### Exercise brief
Which lines in the records below contain the word "size"? Copy each of them.

### Records shown
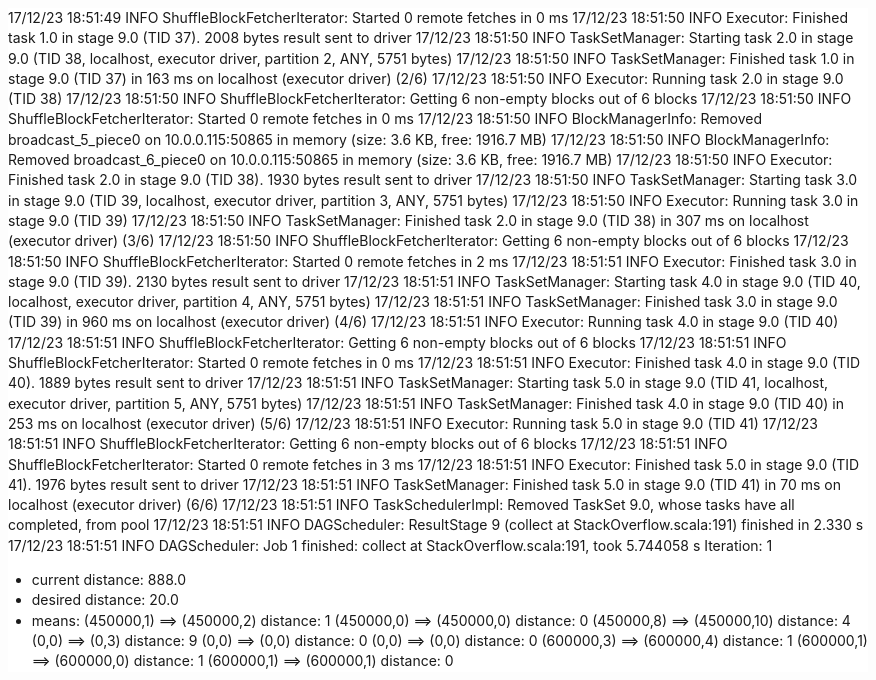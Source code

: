 17/12/23 18:51:49 INFO ShuffleBlockFetcherIterator: Started 0 remote fetches in 0 ms
17/12/23 18:51:50 INFO Executor: Finished task 1.0 in stage 9.0 (TID 37). 2008 bytes result sent to driver
17/12/23 18:51:50 INFO TaskSetManager: Starting task 2.0 in stage 9.0 (TID 38, localhost, executor driver, partition 2, ANY, 5751 bytes)
17/12/23 18:51:50 INFO TaskSetManager: Finished task 1.0 in stage 9.0 (TID 37) in 163 ms on localhost (executor driver) (2/6)
17/12/23 18:51:50 INFO Executor: Running task 2.0 in stage 9.0 (TID 38)
17/12/23 18:51:50 INFO ShuffleBlockFetcherIterator: Getting 6 non-empty blocks out of 6 blocks
17/12/23 18:51:50 INFO ShuffleBlockFetcherIterator: Started 0 remote fetches in 0 ms
17/12/23 18:51:50 INFO BlockManagerInfo: Removed broadcast_5_piece0 on 10.0.0.115:50865 in memory (size: 3.6 KB, free: 1916.7 MB)
17/12/23 18:51:50 INFO BlockManagerInfo: Removed broadcast_6_piece0 on 10.0.0.115:50865 in memory (size: 3.6 KB, free: 1916.7 MB)
17/12/23 18:51:50 INFO Executor: Finished task 2.0 in stage 9.0 (TID 38). 1930 bytes result sent to driver
17/12/23 18:51:50 INFO TaskSetManager: Starting task 3.0 in stage 9.0 (TID 39, localhost, executor driver, partition 3, ANY, 5751 bytes)
17/12/23 18:51:50 INFO Executor: Running task 3.0 in stage 9.0 (TID 39)
17/12/23 18:51:50 INFO TaskSetManager: Finished task 2.0 in stage 9.0 (TID 38) in 307 ms on localhost (executor driver) (3/6)
17/12/23 18:51:50 INFO ShuffleBlockFetcherIterator: Getting 6 non-empty blocks out of 6 blocks
17/12/23 18:51:50 INFO ShuffleBlockFetcherIterator: Started 0 remote fetches in 2 ms
17/12/23 18:51:51 INFO Executor: Finished task 3.0 in stage 9.0 (TID 39). 2130 bytes result sent to driver
17/12/23 18:51:51 INFO TaskSetManager: Starting task 4.0 in stage 9.0 (TID 40, localhost, executor driver, partition 4, ANY, 5751 bytes)
17/12/23 18:51:51 INFO TaskSetManager: Finished task 3.0 in stage 9.0 (TID 39) in 960 ms on localhost (executor driver) (4/6)
17/12/23 18:51:51 INFO Executor: Running task 4.0 in stage 9.0 (TID 40)
17/12/23 18:51:51 INFO ShuffleBlockFetcherIterator: Getting 6 non-empty blocks out of 6 blocks
17/12/23 18:51:51 INFO ShuffleBlockFetcherIterator: Started 0 remote fetches in 0 ms
17/12/23 18:51:51 INFO Executor: Finished task 4.0 in stage 9.0 (TID 40). 1889 bytes result sent to driver
17/12/23 18:51:51 INFO TaskSetManager: Starting task 5.0 in stage 9.0 (TID 41, localhost, executor driver, partition 5, ANY, 5751 bytes)
17/12/23 18:51:51 INFO TaskSetManager: Finished task 4.0 in stage 9.0 (TID 40) in 253 ms on localhost (executor driver) (5/6)
17/12/23 18:51:51 INFO Executor: Running task 5.0 in stage 9.0 (TID 41)
17/12/23 18:51:51 INFO ShuffleBlockFetcherIterator: Getting 6 non-empty blocks out of 6 blocks
17/12/23 18:51:51 INFO ShuffleBlockFetcherIterator: Started 0 remote fetches in 3 ms
17/12/23 18:51:51 INFO Executor: Finished task 5.0 in stage 9.0 (TID 41). 1976 bytes result sent to driver
17/12/23 18:51:51 INFO TaskSetManager: Finished task 5.0 in stage 9.0 (TID 41) in 70 ms on localhost (executor driver) (6/6)
17/12/23 18:51:51 INFO TaskSchedulerImpl: Removed TaskSet 9.0, whose tasks have all completed, from pool 
17/12/23 18:51:51 INFO DAGScheduler: ResultStage 9 (collect at StackOverflow.scala:191) finished in 2.330 s
17/12/23 18:51:51 INFO DAGScheduler: Job 1 finished: collect at StackOverflow.scala:191, took 5.744058 s
Iteration: 1
  * current distance: 888.0
  * desired distance: 20.0
  * means:
             (450000,1) ==>           (450000,2)    distance:        1
             (450000,0) ==>           (450000,0)    distance:        0
             (450000,8) ==>          (450000,10)    distance:        4
                  (0,0) ==>                (0,3)    distance:        9
                  (0,0) ==>                (0,0)    distance:        0
                  (0,0) ==>                (0,0)    distance:        0
             (600000,3) ==>           (600000,4)    distance:        1
             (600000,1) ==>           (600000,0)    distance:        1
             (600000,1) ==>           (600000,1)    distance:        0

### Output of the task
17/12/23 18:51:50 INFO BlockManagerInfo: Removed broadcast_5_piece0 on 10.0.0.115:50865 in memory (size: 3.6 KB, free: 1916.7 MB)
17/12/23 18:51:50 INFO BlockManagerInfo: Removed broadcast_6_piece0 on 10.0.0.115:50865 in memory (size: 3.6 KB, free: 1916.7 MB)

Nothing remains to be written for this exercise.